PROVIDED ENTRIES
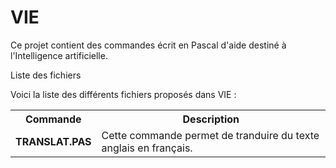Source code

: # VIE
Ce projet contient des commandes écrit en Pascal d'aide destiné à l'Intelligence artificielle.

Liste des fichiers

Voici la liste des différents fichiers proposés dans VIE :

<table>
  <tr>
    <th>Commande</th>
    <th>Description</th>
   </tr>
  <tr>
      <td><b>TRANSLAT.PAS</b></td>
      <td>Cette commande permet de tranduire du texte anglais en français.</td>
   </tr>
</table>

EXERCISE REQUIREMENTS
Keep each line of the records exactly as it is while transcribing them, but leave the images behind.

TASK OUTPUT
Source code

: # VIE
Ce projet contient des commandes écrit en Pascal d'aide destiné à l'Intelligence artificielle.

Liste des fichiers

Voici la liste des différents fichiers proposés dans VIE :

<table>
  <tr>
    <th>Commande</th>
    <th>Description</th>
   </tr>
  <tr>
      <td><b>TRANSLAT.PAS</b></td>
      <td>Cette commande permet de tranduire du texte anglais en français.</td>
   </tr>
</table>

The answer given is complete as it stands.